Provisional Obstruction (Miami Beach)
The Catalina Hotel & Beach Club, 1732 Collins Ave

Provisional Obstruction (Miami Beach) continues a collaborative series of works between Miami-based artist misael soto and New Delhi-based artist Ayesha Singh, which began in Chicago in 2017. The work employs dysfunctionally-installed scaffolding, and banner-sized architectural and historical imagery, both temporary and pragmatic objects and structures that are typically secondary and subservient to what is traditionally seen as more permanent objects and structures such as buildings. The public installations deviate passersby viewpoints and divert foot traffic along the sidewalk, becoming catalysts for conversation on shared ideas of stability birthed from objects that connote impermanence. 

Ayesha Singh 

Ayesha Singh’s practice interrogates political agendas, social hierarchies and subconscious value systems placed in architectural decisions that shape cities and homes. Her interdisciplinary works highlight movement and forced displacement to emphasize cultural hybridity and reveal places of erasure against current puritan ideologies. Through video, sculpture, installation, performance and drawings that examine the malleability of public and private space, she creates sites of discourse and record. The works explore notions of authenticity, authority and agency in relation to belonging.

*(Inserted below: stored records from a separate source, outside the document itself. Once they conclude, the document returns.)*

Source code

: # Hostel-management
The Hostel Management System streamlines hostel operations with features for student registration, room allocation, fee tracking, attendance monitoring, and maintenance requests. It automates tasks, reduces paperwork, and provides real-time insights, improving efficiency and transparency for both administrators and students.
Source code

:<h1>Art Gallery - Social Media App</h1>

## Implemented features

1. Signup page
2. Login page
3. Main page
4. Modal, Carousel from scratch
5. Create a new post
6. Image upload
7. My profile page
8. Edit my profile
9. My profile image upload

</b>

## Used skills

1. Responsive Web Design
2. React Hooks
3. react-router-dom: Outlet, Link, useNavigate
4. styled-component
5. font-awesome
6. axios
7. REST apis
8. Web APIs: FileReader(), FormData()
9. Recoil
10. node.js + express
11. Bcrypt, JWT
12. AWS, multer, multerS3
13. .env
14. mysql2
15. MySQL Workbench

Singh is also the founder of Art Chain India- a peer support movement for visual artists living and working in the subcontinent.

misael soto

misael’s practice interrogates and subverts contextually associated everyday objects and systemic roles, disrupting and manipulating space, systems, and frameworks. The publicly accessible, time-based, and ephemeral work involves interventions made upon existing objects, performative activations, institutional mediations, and is, more often than not, a combination of these elements. Pointing to truths found within the equivocal and disturbing presumed permanence are foundational goals. The novelty and uncanny nature of these situations, and the vulnerability asked from viewers, aligns their attention with the present and reveals circumstantial actualities leading to dialogue around critical contemporary concerns. Born in Puerto Rico (1986) and based in Miami, misael was the first ever Art in Public Life Resident with the City of Miami Beach where they founded the Department of Reflection, a post-governmental agency bringing new perspectives to important local conversations.